In einem seiner ersten Interviews schilderte er 1983 der Zeitung "The Courier" seine Liebe zum Schauspiel so: "Wenn ich auf der Bühne stehe, vergesse ich alles andere um mich herum. Es ist einfach in meinem Blut drin, ich kann mir nicht vorstellen, jemals etwas anderes zu machen." Doch die großen Engagements ließen auf sich warten, lange Zeit hielt sich der Kalifornier mit einer Nebenrolle in der Soap "Loving", Werbefilmen und Kurzauftritten in TV-Serien wie "Matlock", "Baywatch" oder "Walker, Texas Ranger" über Wasser. 1984 lernte Cranston während den Dreharbeiten zur Actionserie "Airwolf" seine zweite Frau Robin Dearden kennen, mit der er bis heute verheiratet ist und eine gemeinsame Tochter, Schauspielerin Taylor Dearden, hat.

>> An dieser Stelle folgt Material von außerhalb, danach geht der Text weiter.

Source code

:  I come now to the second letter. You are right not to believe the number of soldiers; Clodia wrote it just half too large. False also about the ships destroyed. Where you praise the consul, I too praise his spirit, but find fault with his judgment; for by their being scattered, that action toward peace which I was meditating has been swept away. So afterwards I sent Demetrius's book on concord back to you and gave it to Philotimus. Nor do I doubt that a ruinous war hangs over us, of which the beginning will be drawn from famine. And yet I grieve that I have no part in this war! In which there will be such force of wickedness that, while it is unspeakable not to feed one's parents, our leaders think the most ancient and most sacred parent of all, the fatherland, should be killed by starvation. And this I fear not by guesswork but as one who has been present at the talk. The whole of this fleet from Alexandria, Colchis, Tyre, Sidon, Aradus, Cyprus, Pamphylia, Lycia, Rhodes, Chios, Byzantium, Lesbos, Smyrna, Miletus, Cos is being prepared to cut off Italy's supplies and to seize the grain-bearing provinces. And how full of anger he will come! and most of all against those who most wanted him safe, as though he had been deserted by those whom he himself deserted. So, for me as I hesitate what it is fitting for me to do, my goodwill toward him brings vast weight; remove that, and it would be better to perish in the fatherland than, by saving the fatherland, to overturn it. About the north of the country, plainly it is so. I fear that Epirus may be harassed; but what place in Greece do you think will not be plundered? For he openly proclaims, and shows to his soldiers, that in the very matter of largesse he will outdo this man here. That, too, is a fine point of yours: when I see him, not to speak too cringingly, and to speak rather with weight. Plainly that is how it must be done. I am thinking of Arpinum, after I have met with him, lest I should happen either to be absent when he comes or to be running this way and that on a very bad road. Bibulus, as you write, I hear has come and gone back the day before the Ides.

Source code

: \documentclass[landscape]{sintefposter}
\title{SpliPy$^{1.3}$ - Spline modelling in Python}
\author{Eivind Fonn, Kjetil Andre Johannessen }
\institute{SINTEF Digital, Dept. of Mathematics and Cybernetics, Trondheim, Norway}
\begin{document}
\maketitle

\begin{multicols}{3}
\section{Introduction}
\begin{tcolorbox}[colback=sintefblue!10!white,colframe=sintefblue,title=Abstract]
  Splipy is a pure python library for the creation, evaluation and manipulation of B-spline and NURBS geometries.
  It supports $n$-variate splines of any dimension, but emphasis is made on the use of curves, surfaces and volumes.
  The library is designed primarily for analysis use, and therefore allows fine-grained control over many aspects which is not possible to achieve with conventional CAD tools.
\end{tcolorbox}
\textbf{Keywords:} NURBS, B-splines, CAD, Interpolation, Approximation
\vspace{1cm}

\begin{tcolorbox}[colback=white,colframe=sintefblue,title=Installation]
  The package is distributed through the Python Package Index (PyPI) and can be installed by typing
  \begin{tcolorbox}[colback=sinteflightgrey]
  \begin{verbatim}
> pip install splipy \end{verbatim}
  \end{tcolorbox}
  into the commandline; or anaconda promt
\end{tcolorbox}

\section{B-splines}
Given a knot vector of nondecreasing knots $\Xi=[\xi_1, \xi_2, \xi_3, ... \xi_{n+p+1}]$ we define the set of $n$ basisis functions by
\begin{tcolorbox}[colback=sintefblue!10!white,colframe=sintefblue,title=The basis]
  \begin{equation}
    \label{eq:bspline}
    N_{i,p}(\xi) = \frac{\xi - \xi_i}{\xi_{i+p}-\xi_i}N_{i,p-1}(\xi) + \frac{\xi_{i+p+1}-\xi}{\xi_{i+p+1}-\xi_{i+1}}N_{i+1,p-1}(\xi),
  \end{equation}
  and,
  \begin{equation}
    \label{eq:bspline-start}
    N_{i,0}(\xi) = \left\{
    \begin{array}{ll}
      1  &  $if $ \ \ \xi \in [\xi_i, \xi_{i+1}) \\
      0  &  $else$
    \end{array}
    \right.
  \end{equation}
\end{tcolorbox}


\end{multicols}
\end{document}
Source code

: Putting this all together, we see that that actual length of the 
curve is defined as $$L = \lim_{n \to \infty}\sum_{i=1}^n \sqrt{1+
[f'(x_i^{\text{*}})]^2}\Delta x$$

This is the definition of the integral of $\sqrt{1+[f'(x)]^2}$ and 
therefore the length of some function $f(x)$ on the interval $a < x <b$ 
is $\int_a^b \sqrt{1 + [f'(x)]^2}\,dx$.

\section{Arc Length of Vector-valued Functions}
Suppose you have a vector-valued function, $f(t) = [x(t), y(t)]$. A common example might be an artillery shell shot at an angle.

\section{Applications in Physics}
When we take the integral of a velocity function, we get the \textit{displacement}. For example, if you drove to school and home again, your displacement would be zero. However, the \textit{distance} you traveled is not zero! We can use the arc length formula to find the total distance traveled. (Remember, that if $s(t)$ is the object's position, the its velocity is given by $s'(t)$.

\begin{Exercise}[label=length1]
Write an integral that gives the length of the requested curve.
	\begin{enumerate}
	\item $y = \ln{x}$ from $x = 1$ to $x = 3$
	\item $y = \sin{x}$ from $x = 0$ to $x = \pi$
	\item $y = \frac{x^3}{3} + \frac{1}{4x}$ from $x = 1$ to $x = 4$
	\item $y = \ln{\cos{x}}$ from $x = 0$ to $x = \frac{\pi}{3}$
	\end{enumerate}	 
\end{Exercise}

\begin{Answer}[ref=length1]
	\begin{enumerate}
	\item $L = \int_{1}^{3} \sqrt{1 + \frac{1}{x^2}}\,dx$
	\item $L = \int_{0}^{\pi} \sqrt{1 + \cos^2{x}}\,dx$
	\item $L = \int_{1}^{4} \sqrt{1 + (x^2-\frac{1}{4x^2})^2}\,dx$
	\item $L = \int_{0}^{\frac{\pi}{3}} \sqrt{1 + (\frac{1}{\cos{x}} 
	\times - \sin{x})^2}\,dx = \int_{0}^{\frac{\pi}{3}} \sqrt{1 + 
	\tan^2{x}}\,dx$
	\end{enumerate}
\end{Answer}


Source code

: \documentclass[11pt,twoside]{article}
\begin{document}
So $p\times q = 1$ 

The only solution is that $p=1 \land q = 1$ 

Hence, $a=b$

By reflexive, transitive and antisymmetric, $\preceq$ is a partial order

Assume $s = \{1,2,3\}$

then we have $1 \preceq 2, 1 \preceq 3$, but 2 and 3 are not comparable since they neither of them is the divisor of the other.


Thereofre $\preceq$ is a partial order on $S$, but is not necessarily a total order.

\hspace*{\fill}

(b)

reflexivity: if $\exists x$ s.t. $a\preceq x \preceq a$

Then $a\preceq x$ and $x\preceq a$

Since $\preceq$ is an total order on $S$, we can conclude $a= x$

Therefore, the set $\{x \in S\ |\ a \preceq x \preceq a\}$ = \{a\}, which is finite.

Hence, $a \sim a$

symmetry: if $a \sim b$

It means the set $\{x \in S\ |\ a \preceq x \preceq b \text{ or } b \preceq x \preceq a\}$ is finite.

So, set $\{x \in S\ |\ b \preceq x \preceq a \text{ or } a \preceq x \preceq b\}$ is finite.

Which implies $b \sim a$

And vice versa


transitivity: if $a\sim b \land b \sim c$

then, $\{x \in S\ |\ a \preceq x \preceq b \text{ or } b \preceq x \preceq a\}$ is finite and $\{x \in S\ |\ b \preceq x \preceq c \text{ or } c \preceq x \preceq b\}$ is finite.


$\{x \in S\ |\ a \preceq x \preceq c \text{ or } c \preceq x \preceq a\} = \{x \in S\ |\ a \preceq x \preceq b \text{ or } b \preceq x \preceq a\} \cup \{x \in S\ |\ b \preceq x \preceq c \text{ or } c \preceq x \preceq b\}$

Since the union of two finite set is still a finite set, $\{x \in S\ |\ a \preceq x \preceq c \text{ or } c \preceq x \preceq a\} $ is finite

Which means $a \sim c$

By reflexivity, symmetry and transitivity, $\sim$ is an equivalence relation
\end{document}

Langsam aber sicher machte er sich einen Namen in der Branche: Mitte der 90-er erhielt Cranston eine kleine, aber immerhin wiederkehrende Rolle in "Seinfeld", spielte in Tom Hanks' Regiedebüt "That Thing You Do!" (1996) und Steven Spielbergs "Der Soldat James Ryan" (1998) mit und durfte auch bei "King Of Queens" mehrmals vorbeischauen. 2000 brachte ihm sein komisches Talent dann endlich einen Platz im Hauptcast einer Serie ein: Sieben Jahre lang gab Cranston den schrägen Vater in der Comedyserie "Malcolm mittendrin", an die er sich noch gern zurück erinnert: "Die Kinder in der Serie wuchsen mit mir als ihr Vater auf. Wir verbrachten so viel Zeit miteinander, dass es sich wirklich wie eine richtige Familie anfühlte", sagte er mal dem Internetportal "IFC".

Bekanntlich kam sein großer Durchbruch aber erst mit seiner Hauptrolle in der Serie "Breaking Bad" 2008, die nicht nur bei Zuschauern, sondern auch bei Kritikern für Begeisterungsstürme sorgte. Drei Emmys hintereinander - was zuletzt Bill Cosby in den 1960-ern gelang - und ein Golden Globe für seine Verkörperung des drogenherstellenden Chemielehrers Walter White waren der Lohn, Hollywood verpflichtete ihn zudem für Nebenrollen in Filmen wie "Drive", "Argo", "Red Tails" und "Total Recall", um nur einige zu nennen.

"Ich fühle mich wie ein Lotteriegewinner", meinte Cranston, der als Nächstes einen Serienkiller im Thriller "Holland, Michigan" spielen wird, 2013 in der "Neuen Westfälischen Zeitung" stolz über seinen späten Ruhm. "Meine Karriere ist durch 'Breaking Bad' geradezu explodiert. Viele wollen jetzt mit mir arbeiten. Ich fühle mich geschmeichelt und geehrt." Einer, der unbedingt mit dem Schauspieler arbeiten wollte, ist Regisseur Gareth Edwards, der Bryan Cranston die Hauptrolle des Wissenschaftlers Joe Brody im neuen "Godzilla"-Remake gab. Vom kleinen Gelegenheitschauspieler zum Aushängeschild eines Multimillionendollar-Actionfilms ... Ein guter Wein muss manchmal eben lange reifen.